On one Friday morning, late last year, I happened to be sitting in my car contemplating the flagship nonfiction book – Blame Me on Apartheid, I was about to release and how it scared me.
Was I on the correct path? Was I not stirring a hornet’s nest in a polarised society? Was I not elevating a sense of dejection in those already seeing doom and gloom of their situation of being stuck in forgotten and rotting townships?
In trying to escape conjuring answers to these questions, I tuned to the GoodFriday morning drive on KayaFM which is hosted by comedian Skhumbuzo “Skhumba” Hlophe and Mbali Dhlamini.
This happens to be the one weekly feast I enjoy especially if I am out driving on a Friday morning. From the days pre-lockdown, whether I am playing daddy chauffeur or driving the missus to work or lazily making my way to the office. Even during lockdown while sneaking to Pollas in Diepkloof to buy that morning coffee accompanying delicacy that is fat-cakes, I always never miss the opportunity of tuning into the show, not just for Skhumba’s witty humour, but I love the mix of the sweet and sour that the show offers.

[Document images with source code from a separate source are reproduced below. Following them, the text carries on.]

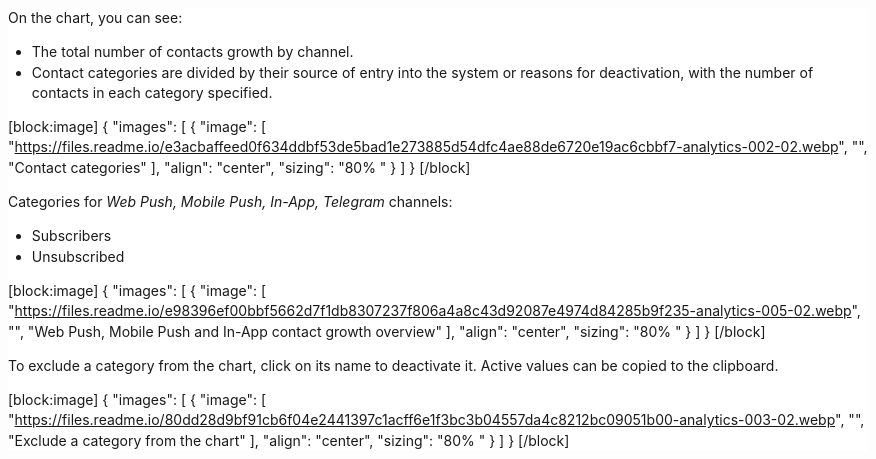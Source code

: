 
On the chart, you can see:

- The total number of contacts growth by channel.
- Contact categories are divided by their source of entry into the system or reasons for deactivation, with the number of contacts in each category specified.

[block:image]
{
  "images": [
    {
      "image": [
        "https://files.readme.io/e3acbaffeed0f634ddbf53de5bad1e273885d54dfc4ae88de6720e19ac6cbbf7-analytics-002-02.webp",
        "",
        "Contact categories"
      ],
      "align": "center",
      "sizing": "80% "
    }
  ]
}
[/block]


Categories for _Web Push,_ _Mobile Push,_ _In-App, Telegram_ channels:

- Subscribers
- Unsubscribed

[block:image]
{
  "images": [
    {
      "image": [
        "https://files.readme.io/e98396ef00bbf5662d7f1db8307237f806a4a8c43d92087e4974d84285b9f235-analytics-005-02.webp",
        "",
        "Web Push, Mobile Push and In-App contact growth overview"
      ],
      "align": "center",
      "sizing": "80% "
    }
  ]
}
[/block]


To exclude a category from the chart, click on its name to deactivate it. Active values can be copied to the clipboard.

[block:image]
{
  "images": [
    {
      "image": [
        "https://files.readme.io/80dd28d9bf91cb6f04e2441397c1acff6e1f3bc3b04557da4c8212bc09051b00-analytics-003-02.webp",
        "",
        "Exclude a category from the chart"
      ],
      "align": "center",
      "sizing": "80% "
    }
  ]
}
[/block]
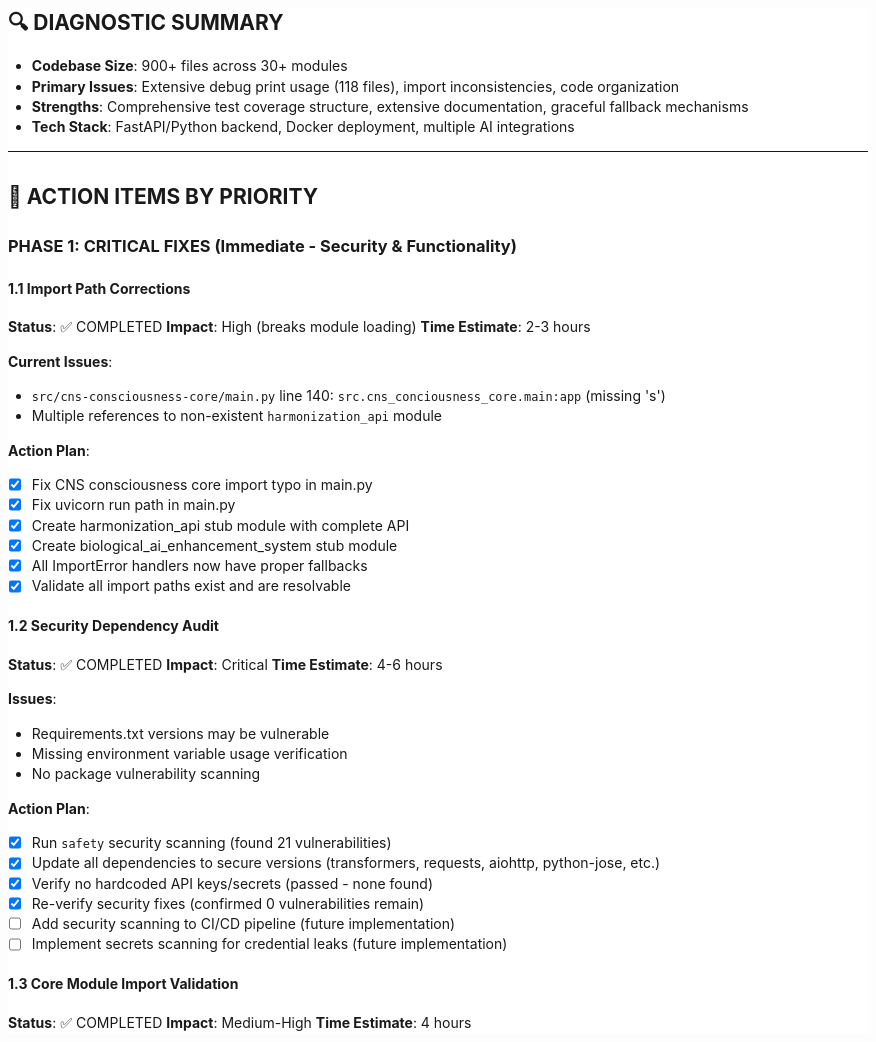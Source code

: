 ## 🔍 DIAGNOSTIC SUMMARY
- **Codebase Size**: 900+ files across 30+ modules
- **Primary Issues**: Extensive debug print usage (118 files), import inconsistencies, code organization
- **Strengths**: Comprehensive test coverage structure, extensive documentation, graceful fallback mechanisms
- **Tech Stack**: FastAPI/Python backend, Docker deployment, multiple AI integrations

---

## 🎯 ACTION ITEMS BY PRIORITY

### **PHASE 1: CRITICAL FIXES (Immediate - Security & Functionality)**

#### 1.1 Import Path Corrections
**Status**: ✅ COMPLETED
**Impact**: High (breaks module loading)
**Time Estimate**: 2-3 hours

**Current Issues**:
- `src/cns-consciousness-core/main.py` line 140: `src.cns_conciousness_core.main:app` (missing 's')
- Multiple references to non-existent `harmonization_api` module

**Action Plan**:
- [x] Fix CNS consciousness core import typo in main.py
- [x] Fix uvicorn run path in main.py
- [x] Create harmonization_api stub module with complete API
- [x] Create biological_ai_enhancement_system stub module
- [x] All ImportError handlers now have proper fallbacks
- [x] Validate all import paths exist and are resolvable

#### 1.2 Security Dependency Audit
**Status**: ✅ COMPLETED
**Impact**: Critical
**Time Estimate**: 4-6 hours

**Issues**:
- Requirements.txt versions may be vulnerable
- Missing environment variable usage verification
- No package vulnerability scanning

**Action Plan**:
- [x] Run `safety` security scanning (found 21 vulnerabilities)
- [x] Update all dependencies to secure versions (transformers, requests, aiohttp, python-jose, etc.)
- [x] Verify no hardcoded API keys/secrets (passed - none found)
- [x] Re-verify security fixes (confirmed 0 vulnerabilities remain)
- [ ] Add security scanning to CI/CD pipeline (future implementation)
- [ ] Implement secrets scanning for credential leaks (future implementation)

#### 1.3 Core Module Import Validation
**Status**: ✅ COMPLETED
**Impact**: Medium-High
**Time Estimate**: 4 hours
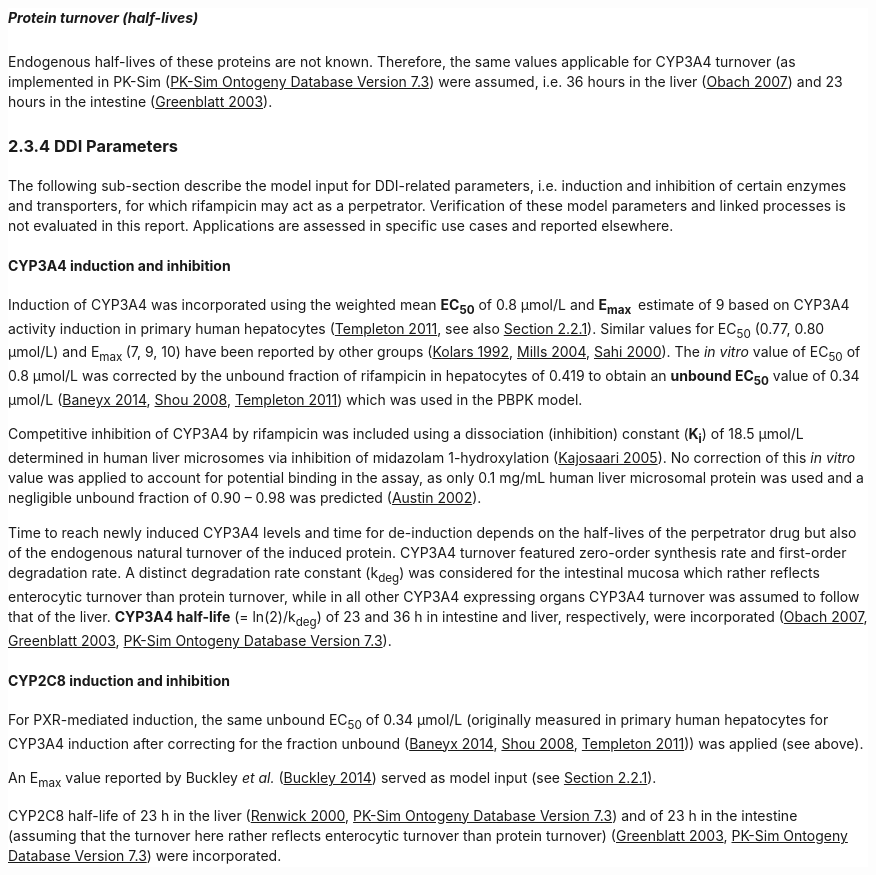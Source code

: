 ##### Protein turnover (half-lives)

Endogenous half-lives of these proteins are not known. Therefore, the same values applicable for CYP3A4 turnover (as implemented in PK-Sim ([PK-Sim Ontogeny Database Version 7.3](#5-references)) were assumed, i.e. 36 hours in the liver ([Obach 2007](#5-references)) and 23 hours in the intestine ([Greenblatt 2003](#5-references)).

### 2.3.4 DDI Parameters

The following sub-section describe the model input for DDI-related parameters, i.e. induction and inhibition of certain enzymes and transporters, for which rifampicin may act as a perpetrator. Verification of these model parameters and linked processes is not evaluated in this report. Applications are assessed in specific use cases and reported elsewhere. 

#### CYP3A4 induction and inhibition
Induction of CYP3A4 was incorporated using the weighted mean **EC<sub>50</sub>** of 0.8 µmol/L and **E<sub>max </sub>** estimate of 9 based on CYP3A4 activity induction in primary human hepatocytes ([Templeton 2011](#5-references), see also [Section 2.2.1](#221-in-vitro-and-physicochemical-data)). Similar values for EC<sub>50</sub> (0.77, 0.80 µmol/L) and E<sub>max </sub> (7, 9, 10) have been reported by other groups ([Kolars 1992](#5-references), [Mills 2004](#5-references), [Sahi 2000](#5-references)). The *in vitro* value of EC<sub>50</sub> of 0.8 µmol/L was corrected by the unbound fraction of rifampicin in hepatocytes of 0.419 to obtain an **unbound EC<sub>50</sub>** value of 0.34 µmol/L ([Baneyx 2014](#5-references), [Shou 2008](#5-references), [Templeton 2011](#5-references)) which was used in the PBPK model. 

Competitive inhibition of CYP3A4 by rifampicin was included using a dissociation (inhibition) constant (**K<sub>i</sub>**) of 18.5 µmol/L determined in human liver microsomes via inhibition of midazolam 1-hydroxylation ([Kajosaari 2005](#5-references)). No correction of this *in vitro* value was applied to account for potential binding in the assay, as only 0.1 mg/mL human liver microsomal protein was used and a negligible unbound fraction of 0.90 – 0.98 was predicted ([Austin 2002](#5-references)).

Time to reach newly induced CYP3A4 levels and time for de-induction depends on the half-lives of the perpetrator drug but also of the endogenous natural turnover of the induced protein. CYP3A4 turnover featured zero-order synthesis rate and first-order degradation rate. A distinct degradation rate constant (k<sub>deg</sub>) was considered for the intestinal mucosa which rather reflects enterocytic turnover than protein turnover, while in all other CYP3A4 expressing organs CYP3A4 turnover was assumed to follow that of the liver. **CYP3A4 half-life** (= ln(2)/k<sub>deg</sub>) of 23 and 36 h in intestine and liver, respectively, were incorporated ([Obach 2007](#5-references), [Greenblatt 2003](#5-references), [PK-Sim Ontogeny Database Version 7.3](#5-references)).

#### CYP2C8 induction and inhibition

For PXR-mediated induction, the same unbound EC<sub>50</sub> of 0.34 µmol/L (originally measured in primary human hepatocytes for CYP3A4 induction after correcting for the fraction unbound ([Baneyx 2014](#5-references), [Shou 2008](#5-references), [Templeton 2011](#5-references))) was applied (see above).

An E<sub>max</sub> value reported by Buckley *et al.* ([Buckley 2014](#5-references)) served as model input (see [Section 2.2.1](#221-in-vitro-and-physicochemical-data)).

CYP2C8 half-life of 23 h in the liver ([Renwick 2000](#5-references), [PK-Sim Ontogeny Database Version 7.3](#5-references)) and of 23 h in the intestine (assuming that the turnover here rather reflects enterocytic turnover than protein turnover) ([Greenblatt 2003](#5-references), [PK-Sim Ontogeny Database Version 7.3](#5-references)) were incorporated.
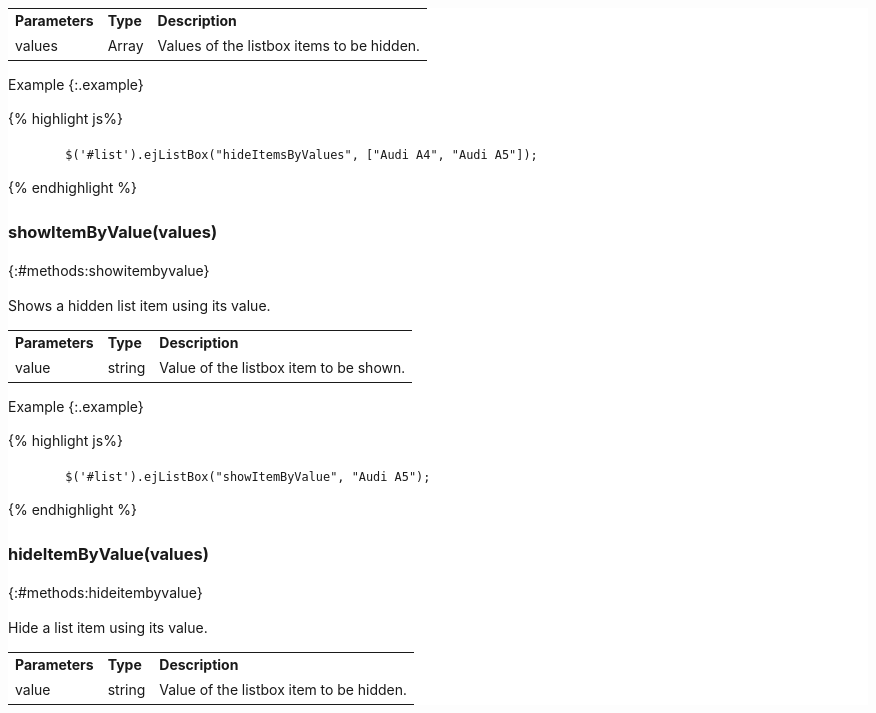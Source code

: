 <table>
<tr>
<td>
<b>Parameters</b></td><td>
<b>Type</b></td><td>
<b>Description</b></td></tr>
<tr>
<td>
values</td><td>
Array</td><td>
Values of the listbox items to be hidden.</td></tr>
</table>

Example
{:.example}

{% highlight js%}

            $('#list').ejListBox("hideItemsByValues", ["Audi A4", "Audi A5"]);

{% endhighlight %}


### showItemByValue(values)
{:#methods:showitembyvalue}

Shows a hidden list item using its value.

<table>
<tr>
<td>
<b>Parameters</b></td><td>
<b>Type</b></td><td>
<b>Description</b></td></tr>
<tr>
<td>
value</td><td>
string</td><td>
Value of the listbox item to be shown.</td></tr>
</table>

Example
{:.example}

{% highlight js%}

            $('#list').ejListBox("showItemByValue", "Audi A5");

{% endhighlight %}


### hideItemByValue(values)
{:#methods:hideitembyvalue}

Hide a list item using its value.

<table>
<tr>
<td>
<b>Parameters</b></td><td>
<b>Type</b></td><td>
<b>Description</b></td></tr>
<tr>
<td>
value</td><td>
string</td><td>
Value of the listbox item to be hidden.</td></tr>
</table>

The duo that is Skhumba and Mbali and their production team have built the show to be something the offers versatile issues, crisscrossing between serious discussion about mental illness and dabbing into frivolous township chronicles and often, everyone from the hosts to callers and guests alike, will be laughing at Skhumba’s twist of the topics on hand or him conjuring stories of black life in the townships.
Skhumba’s quips would often hit closer to home for me as an avid listener because I identified with the stories either through personal experience or shared experience as a person who grew up in various townships.
I remember how at some point, the show focused on rewarding women, since it was women’s month. They made soothing calls to these matriarchs which they were later to visit on a drive by of gift drop-off.
Such is their repertoire in that they are able to bring comfort to their listeners’ grim plight and even throw in a tang of comic relief. In one show they reflected on the death of 16-year-old, Down’s syndrome sufferer, Nathaniel Julius, at the hands of the police in the township of Eldorado Park in the south of Johannesburg.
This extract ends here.